The Sessions: Besides Beasts of the Southern Wild, there was no film I heard more praise about coming from the last Sundance Film Festival than The Sessions. Considering how much I liked Beasts, trusting that praise alone would make it worth a look—but there is more. Seeing John Hawkes as a lead in anything is exciting, especially after seeing his great work in supporting roles in Winter’s Bone and Martha Marcy May Marlene. But having him in the lead of a comedy, as a man in an iron lung trying to lose his virginity while getting advice from a priest played by the great William H. Macy? Yeah, I am on board!
Amour: Winning the Palme d’Or at Cannes is usually enough to get me interested in a movie, but this one has me more excited than usual. Michael Haneke is a director whom I have admired more than liked. He usually takes simply character stories or situations and uses them to discuss larger world issues. Here he is taking on a character study of an elderly couple still in love and trying to cope when the wife, Anna, has a stroke. That Haneke stepped out of his comfort zone and did an intimate character study about love, and did this straight out, is encouraging—so much so that even while watching the award ceremony at Cannes, I found myself rooting for his film without any real knowledge beyond the early praise. Cannes’s love has been a good indicator for films I have loved in the past, and here’s hoping that the trend continues.

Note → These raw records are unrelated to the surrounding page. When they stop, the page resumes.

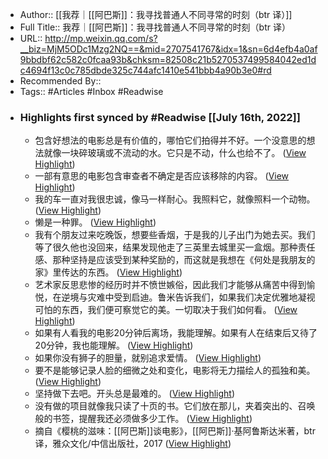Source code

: - Author:: [[我荐｜[[阿巴斯]]：我寻找普通人不同寻常的时刻（btr 译）]]
- Full Title:: 我荐｜[[阿巴斯]]：我寻找普通人不同寻常的时刻（btr 译）
- URL:: http://mp.weixin.qq.com/s?__biz=MjM5ODc1Mzg2NQ==&mid=2707541767&idx=1&sn=6d4efb4a0af9bbdbf62c582c0fcaa93b&chksm=82508c21b5270537499584042ed1dc4694f13c0c785dbde325c744afc1410e541bbb4a90b3e0#rd
- Recommended By::
- Tags:: #Articles #Inbox #Readwise
- ### Highlights first synced by #Readwise [[July 16th, 2022]]
    - 包含好想法的电影总是有价值的，哪怕它们拍得并不好。一个没意思的想法就像一块碎玻璃或不流动的水。它只是不动，什么也给不了。 ([View Highlight](https://instapaper.com/read/1522194960/20079551))
    - 一部有意思的电影包含审查者不确定是否应该移除的内容。 ([View Highlight](https://instapaper.com/read/1522194960/20079556))
    - 我的车一直对我很忠诚，像马一样耐心。我照料它，就像照料一个动物。 ([View Highlight](https://instapaper.com/read/1522194960/20079559))
    - 懒是一种罪。 ([View Highlight](https://instapaper.com/read/1522194960/20079560))
    - 我有个朋友过来吃晚饭，想要些香烟，于是我的儿子出门为她去买。我们等了很久他也没回来，结果发现他走了三英里去城里买一盒烟。那种责任感、那种坚持是应该受到某种奖励的，而这就是我想在《何处是我朋友的家》里传达的东西。 ([View Highlight](https://instapaper.com/read/1522194960/20079565))
    - 艺术家反思悲惨的经历时并不愤世嫉俗，因此我们才能够从痛苦中得到愉悦，在逆境与灾难中受到启迪。鲁米告诉我们，如果我们决定优雅地凝视可怕的东西，我们便可察觉它的美。一切取决于我们如何看。 ([View Highlight](https://instapaper.com/read/1522194960/20079570))
    - 如果有人看我的电影20分钟后离场，我能理解。如果有人在结束后又待了20分钟，我也能理解。 ([View Highlight](https://instapaper.com/read/1522194960/20079573))
    - 如果你没有狮子的胆量，就别追求爱情。 ([View Highlight](https://instapaper.com/read/1522194960/20079579))
    - 要不是能够记录人脸的细微之处和变化，电影将无力描绘人的孤独和美。 ([View Highlight](https://instapaper.com/read/1522194960/20079583))
    - 坚持做下去吧。开头总是最难的。 ([View Highlight](https://instapaper.com/read/1522194960/20079585))
    - 没有做的项目就像我只读了十页的书。它们放在那儿，夹着突出的、召唤般的书签，提醒我还必须做多少工作。 ([View Highlight](https://instapaper.com/read/1522194960/20079587))
    - 摘自《樱桃的滋味：[[阿巴斯]]谈电影》，[[阿巴斯]]·基阿鲁斯达米著，btr译，雅众文化/中信出版社，2017 ([View Highlight](https://instapaper.com/read/1522194960/20079595))
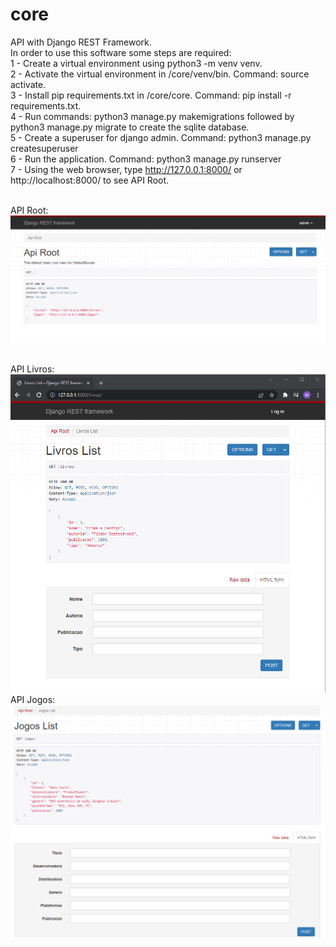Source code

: # core

API with Django REST Framework.
<br>
In order to use this software some steps are required:
<br>
1 - Create a virtual environment using python3 -m venv venv.
<br>
2 - Activate the virtual environment in /core/venv/bin. Command: source activate.
<br>
3 - Install pip requirements.txt in /core/core. Command: pip install -r requirements.txt.
<br>
4 - Run commands: python3 manage.py makemigrations followed by python3 manage.py migrate to create the sqlite database.
<br>
5 - Create a superuser for django admin. Command: python3 manage.py createsuperuser
<br>
6 - Run the application. Command: python3 manage.py runserver
<br>
7 - Using the web browser, type http://127.0.0.1:8000/ or http://localhost:8000/ to see API Root.
<p>
</p>
<br>
API Root:
<br>
<img src=https://github.com/maiconwa/core/blob/main/core/images/Root1.png>
<p>
</p>
<br>
API Livros:
<br>
<img src=https://github.com/maiconwa/core/blob/main/core/images/Livros.png>
<br>
API Jogos:
<br>
<img src=https://github.com/maiconwa/core/blob/main/core/images/Jogos.png>
<br>
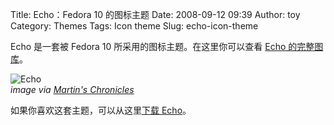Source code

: Title: Echo：Fedora 10 的图标主题
Date: 2008-09-12 09:39
Author: toy
Category: Themes
Tags: Icon theme
Slug: echo-icon-theme

Echo 是一套被 Fedora 10 所采用的图标主题。在这里你可以查看 [Echo
的完整图库](https://fedorahosted.org/echo-icon-theme/wiki/IconThemeStatus)。

![Echo](http://i.linuxtoy.org/i/2008/09/echo-icon-theme.png)  
*image via [Martin's
Chronicles](http://mso-chronicles.blogspot.com/2008/09/fedora-10-artwork.html)*

如果你喜欢这套主题，可以从这里[下载
Echo](https://fedorahosted.org/echo-icon-theme/)。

The Silver Linings Playbook: Systematically over the last three years, almost every director who has a cult following that I have never understood has finally made a movie that I have loved. But David O. Russell has yet to do so for me. Yet, for some reason, his new project jumped out at me, and I’m not exactly certain why. It stars Bradley Cooper (an actor I have no strong feelings about), as a man getting out of an institution and back living with his parents. He is trying to cope with his illness, and his interactions with Tiffany (Jennifer Lawrence), another damaged individual, look fascinating. It is also a comedy. Perhaps it is the absurdness of the idea or the enjoyment I get from quirky comedies or the fact that Jennifer Lawrence brings a presence on screen that I have enjoyed even if the film disappoints, but for whatever reason, this has gotten my attention.
Django Unchained: It is Quentin Tarantino. The man has made too many films that I have loved for me to ever ignore him. Here, he has taken on one of his favorite genres, the western, and it’s supposedly the last of the ideas he has had percolating for years, so let’s hope it delivers. Tarantino is known for his bold characters and dialogue with huge scenes of violence, and early scenes show that this trend is continuing with Django. A bounty hunter, King Schultz (Christoph Waltz), takes a slave, Django (Jamie Foxx), under his wing to hunt down some slave traders, while promising to help Django get his wife back from slave owner Calvin Candie (Leonardo DiCaprio). I am especially excited to see DiCaprio step out of his comfort zone of slightly depressed or disturbed characters to take on a full-on villain role—and what a showy role it looks like, as well. He is a southern dandy who takes to watching his slaves fight. If it is even close to what Tarantino got out of Christoph Waltz in Inglourious Basterds, it will be worth seeing.
So, these are the films that are exciting me this fall, and I can’t wait to see which ones deliver. What’s causing you anticipation?